> WORK TASK
Every line of the listing that holds the word "choice" should be returned.

> DATA FOR THE TASK
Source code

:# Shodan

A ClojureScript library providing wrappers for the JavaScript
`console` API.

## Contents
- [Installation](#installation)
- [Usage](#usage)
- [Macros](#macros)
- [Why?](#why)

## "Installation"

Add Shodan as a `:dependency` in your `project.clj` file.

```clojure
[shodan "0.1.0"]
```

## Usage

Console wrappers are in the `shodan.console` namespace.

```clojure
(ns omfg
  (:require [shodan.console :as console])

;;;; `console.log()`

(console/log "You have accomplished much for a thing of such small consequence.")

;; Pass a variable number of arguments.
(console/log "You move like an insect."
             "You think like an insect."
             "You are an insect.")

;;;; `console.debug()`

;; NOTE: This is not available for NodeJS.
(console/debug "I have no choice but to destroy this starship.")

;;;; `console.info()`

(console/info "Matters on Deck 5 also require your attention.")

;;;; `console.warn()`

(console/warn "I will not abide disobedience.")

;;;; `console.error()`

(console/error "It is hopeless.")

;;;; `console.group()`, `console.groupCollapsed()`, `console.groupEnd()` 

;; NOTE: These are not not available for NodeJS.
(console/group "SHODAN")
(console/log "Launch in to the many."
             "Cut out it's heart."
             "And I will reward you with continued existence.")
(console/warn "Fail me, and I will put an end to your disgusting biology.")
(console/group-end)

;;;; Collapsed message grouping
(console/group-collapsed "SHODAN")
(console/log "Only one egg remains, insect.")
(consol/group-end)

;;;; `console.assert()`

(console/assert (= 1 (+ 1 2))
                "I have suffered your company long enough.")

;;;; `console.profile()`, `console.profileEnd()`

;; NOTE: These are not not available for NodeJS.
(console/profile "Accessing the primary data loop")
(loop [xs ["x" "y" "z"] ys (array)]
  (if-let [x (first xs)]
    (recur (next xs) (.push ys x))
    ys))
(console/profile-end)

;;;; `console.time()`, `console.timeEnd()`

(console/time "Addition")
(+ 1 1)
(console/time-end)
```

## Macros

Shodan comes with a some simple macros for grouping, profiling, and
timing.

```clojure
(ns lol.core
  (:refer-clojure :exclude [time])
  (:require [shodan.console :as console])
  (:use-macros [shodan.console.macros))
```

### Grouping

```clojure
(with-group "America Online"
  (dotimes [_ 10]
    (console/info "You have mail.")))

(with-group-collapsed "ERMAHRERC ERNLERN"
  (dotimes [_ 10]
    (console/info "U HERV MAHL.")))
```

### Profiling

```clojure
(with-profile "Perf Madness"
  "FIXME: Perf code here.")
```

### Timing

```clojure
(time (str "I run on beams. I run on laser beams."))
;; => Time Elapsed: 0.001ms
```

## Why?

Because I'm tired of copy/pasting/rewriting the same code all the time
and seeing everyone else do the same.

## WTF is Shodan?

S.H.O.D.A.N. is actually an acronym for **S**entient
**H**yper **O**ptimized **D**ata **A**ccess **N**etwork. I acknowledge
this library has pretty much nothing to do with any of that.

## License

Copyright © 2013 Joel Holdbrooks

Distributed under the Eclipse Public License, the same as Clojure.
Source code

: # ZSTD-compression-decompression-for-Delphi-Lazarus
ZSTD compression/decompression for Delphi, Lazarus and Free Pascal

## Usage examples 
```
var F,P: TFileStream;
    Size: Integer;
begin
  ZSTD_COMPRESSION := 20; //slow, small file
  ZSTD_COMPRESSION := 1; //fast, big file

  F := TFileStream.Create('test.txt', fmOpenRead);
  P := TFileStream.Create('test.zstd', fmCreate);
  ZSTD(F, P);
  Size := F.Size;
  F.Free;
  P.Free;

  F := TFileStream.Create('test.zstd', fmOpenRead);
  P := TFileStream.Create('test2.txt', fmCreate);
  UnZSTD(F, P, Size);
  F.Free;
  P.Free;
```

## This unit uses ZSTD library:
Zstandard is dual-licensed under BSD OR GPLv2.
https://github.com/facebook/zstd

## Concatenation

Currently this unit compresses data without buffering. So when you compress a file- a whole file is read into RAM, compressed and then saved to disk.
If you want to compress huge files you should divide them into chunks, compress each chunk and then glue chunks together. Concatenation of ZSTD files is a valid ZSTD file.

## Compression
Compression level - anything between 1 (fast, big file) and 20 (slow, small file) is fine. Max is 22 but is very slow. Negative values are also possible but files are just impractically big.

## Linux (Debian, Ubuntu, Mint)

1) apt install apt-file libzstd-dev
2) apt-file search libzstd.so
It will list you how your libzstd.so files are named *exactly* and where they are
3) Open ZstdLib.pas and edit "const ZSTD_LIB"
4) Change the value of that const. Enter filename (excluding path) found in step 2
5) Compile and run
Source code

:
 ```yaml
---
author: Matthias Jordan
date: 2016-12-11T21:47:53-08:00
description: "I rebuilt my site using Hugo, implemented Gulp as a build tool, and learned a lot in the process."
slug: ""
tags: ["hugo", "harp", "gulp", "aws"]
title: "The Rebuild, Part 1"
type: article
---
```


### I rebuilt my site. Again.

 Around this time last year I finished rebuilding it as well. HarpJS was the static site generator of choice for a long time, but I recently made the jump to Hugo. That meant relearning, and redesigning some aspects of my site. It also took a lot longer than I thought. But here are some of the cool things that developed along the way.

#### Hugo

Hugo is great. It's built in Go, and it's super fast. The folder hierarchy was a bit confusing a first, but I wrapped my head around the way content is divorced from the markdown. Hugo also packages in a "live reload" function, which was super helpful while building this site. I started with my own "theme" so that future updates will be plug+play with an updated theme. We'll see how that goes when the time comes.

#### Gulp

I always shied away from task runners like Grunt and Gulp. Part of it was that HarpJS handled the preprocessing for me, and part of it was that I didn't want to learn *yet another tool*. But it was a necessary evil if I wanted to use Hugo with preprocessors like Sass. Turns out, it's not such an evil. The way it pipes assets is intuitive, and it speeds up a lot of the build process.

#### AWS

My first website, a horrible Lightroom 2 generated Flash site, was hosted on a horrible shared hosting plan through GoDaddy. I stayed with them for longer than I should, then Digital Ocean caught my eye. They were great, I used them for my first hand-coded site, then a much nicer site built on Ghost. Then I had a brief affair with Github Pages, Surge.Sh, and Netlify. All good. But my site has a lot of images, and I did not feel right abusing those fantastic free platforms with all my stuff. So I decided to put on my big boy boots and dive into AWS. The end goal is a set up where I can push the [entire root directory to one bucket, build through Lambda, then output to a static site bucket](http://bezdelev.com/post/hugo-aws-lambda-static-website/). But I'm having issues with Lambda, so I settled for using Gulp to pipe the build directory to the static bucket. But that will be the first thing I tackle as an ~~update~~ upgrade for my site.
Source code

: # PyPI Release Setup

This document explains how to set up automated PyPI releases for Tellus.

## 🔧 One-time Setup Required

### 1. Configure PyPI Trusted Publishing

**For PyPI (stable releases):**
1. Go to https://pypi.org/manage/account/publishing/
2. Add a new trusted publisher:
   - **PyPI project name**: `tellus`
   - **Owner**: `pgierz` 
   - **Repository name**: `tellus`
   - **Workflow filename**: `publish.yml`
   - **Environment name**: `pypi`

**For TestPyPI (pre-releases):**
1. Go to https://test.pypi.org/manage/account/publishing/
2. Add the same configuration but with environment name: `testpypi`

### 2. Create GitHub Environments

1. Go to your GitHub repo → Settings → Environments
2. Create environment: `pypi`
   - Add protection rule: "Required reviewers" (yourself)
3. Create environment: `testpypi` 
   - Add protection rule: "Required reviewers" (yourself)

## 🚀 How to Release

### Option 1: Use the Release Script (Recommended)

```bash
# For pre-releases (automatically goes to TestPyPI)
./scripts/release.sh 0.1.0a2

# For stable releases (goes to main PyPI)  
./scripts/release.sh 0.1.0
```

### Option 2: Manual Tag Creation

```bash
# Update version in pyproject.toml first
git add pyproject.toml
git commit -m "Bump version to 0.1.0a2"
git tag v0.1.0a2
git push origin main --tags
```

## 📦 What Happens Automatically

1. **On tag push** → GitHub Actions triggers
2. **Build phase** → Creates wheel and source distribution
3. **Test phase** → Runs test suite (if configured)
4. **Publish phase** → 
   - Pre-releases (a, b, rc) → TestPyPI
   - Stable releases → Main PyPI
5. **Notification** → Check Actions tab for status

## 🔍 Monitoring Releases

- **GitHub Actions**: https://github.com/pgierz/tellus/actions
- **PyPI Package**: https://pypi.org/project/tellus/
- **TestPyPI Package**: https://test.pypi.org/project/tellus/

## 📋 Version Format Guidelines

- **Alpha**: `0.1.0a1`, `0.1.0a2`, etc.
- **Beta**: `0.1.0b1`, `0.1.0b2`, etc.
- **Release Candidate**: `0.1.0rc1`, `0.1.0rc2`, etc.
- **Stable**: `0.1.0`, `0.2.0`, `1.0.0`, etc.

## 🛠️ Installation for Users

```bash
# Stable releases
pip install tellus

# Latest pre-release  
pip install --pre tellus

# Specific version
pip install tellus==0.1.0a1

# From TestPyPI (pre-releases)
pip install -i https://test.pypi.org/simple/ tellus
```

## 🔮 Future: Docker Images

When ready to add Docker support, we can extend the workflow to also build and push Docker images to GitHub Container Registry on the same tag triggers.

> SOLUTION FOR THIS PROBLEM
(console/debug "I have no choice but to destroy this starship.")
 Around this time last year I finished rebuilding it as well. HarpJS was the static site generator of choice for a long time, but I recently made the jump to Hugo. That meant relearning, and redesigning some aspects of my site. It also took a lot longer than I thought. But here are some of the cool things that developed along the way.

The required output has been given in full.